Here are my ratings of the books I read in 2015, all of which are how much I personally enjoyed a book, out of 5:

Rating: 5

SevenEves by Neil Stephenson

SnowCrash by Neil Stephenson

The First Fifteen Lives of Harry August by Claire North

The Thousand Lives of Jacob de Zoet by David Mitchell

The Year of the Runaways by Sunjeev Sahota

Trustee from the Toolroom by Neville Shute

The Book of Unknown Americans by Christina Henriquez

Station Eleven by Emily St John Mandel

Funny Girl by Nick Hornby

Wonder by RJ Palacio

My Salinger Year by Joanna Rakoff

Belzhar by Meg Wolitzer

Great Expectations by Charles Dickens

Tune in Tokyo by Tim Anderson

The Silent History by multiple authors

Midwich Cuckoos by John Wyndham

The Buried Giant by Kazuo Ishiguro

Rating: 4

The Book of Strange New Things by Michael Faber

Life as We Knew It by Susan Beth Pfeffer

The Dead and the Gone by Susan Beth Pfeffer

The World We Live In by Susan Beth Pfeffer

Among Others by Jo Walton

Wool, Shift and Dust, all by Hugh Howey

Black Swan Green by David Mitchell

Family Life by Akhil Sharma

An Abundance of Katherines by John Greene

An Old Fashioned Girl by Louisa May Alcott

The Storied Life of AJ Fikry by Gabrielle Zevin

Clever Girl by Tessa Hadley

Speak by Louisa Hall

The Heart Goes Last by Margaret Atwood

The Haunted Hotel by Wilkie Collins

Rating: 3

The Dog Stars by Peter Heller

The Shade of the Moon by Susan Beth Pfeffer

My Japanese Husband Still Thinks I’m Crazy by Grace Buchele Mineta

The Forever Watch by Ramirez David

Fram by Steve Himmer

Greyhound by Steffan Piper

A God in Ruins by Kate Atkinson

The House of the Scorpion by Nancy Farmer

Paper Towns by John Greene

The Affinities by Robert Charles Wilson

A Geek in Japan by Hector Garcia

The Forever Watch by Ramirez David

Rating: 2

The Wanderers by Richard Price

Packing Up by Brigid Keenan

The Fever by Megan Abbott

Landline by Rainbow Rowell

Rating: 1

None.
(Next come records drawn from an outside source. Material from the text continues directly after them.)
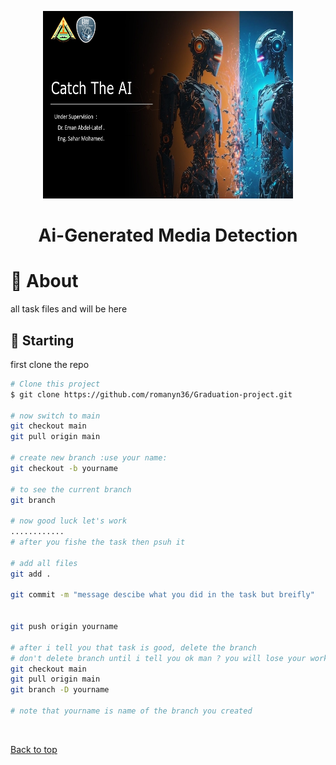 


<p align="center" id="top"> 
<img src="/images/slide1.jpg" alt="x-ray" width="400" height="300" />

</p>

<h1 align="center">Ai-Generated Media Detection</h1>

<p align="center">





<!-- TABLE OF CONTENTS -->
<!-- #### Table of Contents
  <ol>
    <li><a href="#dart-about">About</a></li>
    <li><a href="#sparkles-features">Features</a></li>
    <li><a href="#rocket-technologies">Technologies</a></li>
    <li><a href="#white_check_mark-requirements">Requirements</a></li>
    <li><a href="#checkered_flag-starting">Starting</a></li>
    <li><a href="#busts_in_silhouette-collaborators">collaborators</a></li>
    <li><a href="#email-contact">Contact</a></li>
    <li><a href="#memo-license">License</a></li>
    <li><a href="https://github.com/romanyn36" target="_blank">Author</a></li>
  </ol>


<br> -->

# :dart: About ##

all task files and will be here
<!-- 
##### dataset we used [nnn]()

##### full project in details in the [documentation](AI-Generated%20Media%20Detection%20System.pdf)

## :sparkles: Features ##

:heavy_check_mark:

:heavy_check_mark: -->
<!-- 

## :rocket: Technologies ##
<p align='center'>
<img src=https://raw.githubusercontent.com/devicons/devicon/master/icons/python/python-original-wordmark.svg width="45" height="45" />


<img src="https://raw.githubusercontent.com/devicons/devicon/master/icons/tensorflow/tensorflow-original.svg" alt="TensorFlow" width="45" height="45" />

<img src="https://raw.githubusercontent.com/devicons/devicon/master/icons/opencv/opencv-original.svg" alt="OpenCV" width="45" height="45" />

<img src="https://cdn.jsdelivr.net/gh/devicons/devicon/icons/vscode/vscode-original.svg" alt="vscode" width="45" height="45"/>

<img src="https://cdn.jsdelivr.net/gh/devicons/devicon/icons/git/git-original.svg" alt="git" width="45" height="45"/>

<img src="https://raw.githubusercontent.com/devicons/devicon/master/icons/jupyter/jupyter-original-wordmark.svg" alt="Jupyter" width="45" height="45" />
 
</p>

The following tools were used in this project: -->

<!-- 
## :white_check_mark: Requirements ##

Before starting :checkered_flag:, you need to have tensorflow==2.12.0 and all mensioned libraries  -->

## :checkered_flag: Starting ##
first clone the repo  
```bash
# Clone this project
$ git clone https://github.com/romanyn36/Graduation-project.git

# now switch to main 
git checkout main
git pull origin main

# create new branch :use your name:
git checkout -b yourname 

# to see the current branch
git branch 

# now good luck let's work
............
# after you fishe the task then psuh it 

# add all files 
git add . 

git commit -m "message descibe what you did in the task but breifly"


git push origin yourname

# after i tell you that task is good, delete the branch
# don't delete branch until i tell you ok man ? you will lose your work hahah
git checkout main
git pull origin main
git branch -D yourname

# note that yourname is name of the branch you created
```



<!-- ## :busts_in_silhouette: collaborators ##
- Ahmed Mohamed Ali &nbsp;&nbsp;&nbsp;&nbsp;&nbsp;&nbsp;&nbsp;&nbsp;&nbsp;&nbsp;&nbsp;&nbsp;[![](https://img.shields.io/badge/-@AhmedAboElkassem-181717?style=flat&logo=github&logoColor=white)](https://github.com/AhmedAboElkassem) [![](https://img.shields.io/badge/-Ahmed_Ali-0077B5?style=flat&logo=linkedin&logoColor=white)](https://www.linkedin.com/mwlite/in/ahmed-ali-54292924b)

- Reham Mustafa&nbsp;&nbsp;&nbsp;&nbsp;&nbsp;&nbsp;&nbsp;&nbsp;&nbsp;&nbsp;&nbsp;&nbsp;[![](https://img.shields.io/badge/-Reham_Mustafa-181717?style=flat&logo=github&logoColor=white)](https://github.com/Reham-Mustafa) [![](https://img.shields.io/badge/-Reham_Mustafa-0077B5?style=flat&logo=linkedin&logoColor=white)](https://www.linkedin.com/in/reham-mustafa-9a321b263/)

- Sara Reda Moatamed 


- Ziad El-Sayed Abdel-Azim&nbsp;&nbsp;&nbsp;&nbsp;[![](https://img.shields.io/badge/-@zeyadusf-181717?style=flat&logo=github&logoColor=white)](https://github.com/zeyadusf) [![](https://img.shields.io/badge/-Zeyad_Usf-0077B5?style=flat&logo=linkedin&logoColor=white)](https://www.linkedin.com/in/zeyad-usf-360154214/)

 - Rawan Abdel-Aziz Ahmed&nbsp;&nbsp;&nbsp;&nbsp;[![](https://img.shields.io/badge/-@rawanazizsaad-181717?style=flat&logo=github&logoColor=white)](https://github.com/rawanazizsaad) [![](https://img.shields.io/badge/-Email-D14836?style=flat&logo=mail.ru&logoColor=white)](mailto:rawansaad222222@gmail.com) -->

<!-- ### :email: Contact ##

<p align="center">
 <a href="https://www.facebook.com/romanyn3/" target="_blank">
  <img src="https://img.shields.io/badge/-Romani-1877F2?style=flat&logo=facebook&logoColor=white" alt="Facebook" />
</a>

<a href="https://twitter.com/romanyn36" target="_blank">
  <img src="https://img.shields.io/badge/-@romanyn36-1DA1F2?style=flat&logo=twitter&logoColor=white" alt="Twitter" />
</a> -->



<!-- <a href="https://www.linkedin.com/in/romanyn36" target="_blank">
  <img src="https://img.shields.io/badge/-@romanyn36-0077B5?style=flat&logo=linkedin&logoColor=white" alt="LinkedIn" />
</a> -->

<!-- <a href="https://github.com/romanyn36" target="_blank">
  <img src="https://img.shields.io/badge/-@romanyn36-181717?style=flat&logo=github&logoColor=white" alt="GitHub" />
</a>


<a href="https://stackoverflow.com/users/17348975/romani" target="_blank">
  <img src="https://img.shields.io/badge/-Stack%20Overflow-FE7A16?style=flat&logo=stackoverflow&logoColor=white" alt="Stack Overflow" />
</a>

<a href="mailto:romanyyy36dr99@gmail.com" target="_blank">
  <img src="https://img.shields.io/badge/-Email-D14836?style=flat&logo=mail.ru&logoColor=white" alt="Email" />
</a>

<a href="https://www.linkedin.com/in/romanyn36/" target="_blank">
    <img src="https://img.shields.io/badge/Connect-Romani-blue.svg?style=flat&logo=linkedin" alt="linkedin"/>
</a>




<a href="https://www.kaggle.com/romanyn36" target="_blank" style="display: inline-block;">
    <img src="https://img.shields.io/badge/Kaggle-Romani-blue.svg?style=flat-square&logo=kaggle" />
</a>
<a href="https://www.buymeacoffee.com/romanyn36" target="_blank" style="display: inline-block;">
    <img src="https://img.shields.io/badge/Donate-Buy%20Me%20A%20Coffee-orange.svg?style=flat-square&logo=buymeacoffee" align="center"/>
  </a> 
  

</p> -->

&#xa0;

<a href="#top">Back to top</a>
Phew.

SO WHAT’S NEXT FOR 2016?

I can’t wait to start reading in 2016. I already have a few books I’m excited about lined up for reading: Everland by Rebecca Hunt, Pinball by Haruki Murakami and the Iron Heel by Jack London, all Christmas presents. If you have any suggestions of what I might like, please do comment at the end of this blog. Happy new year, and happy reading!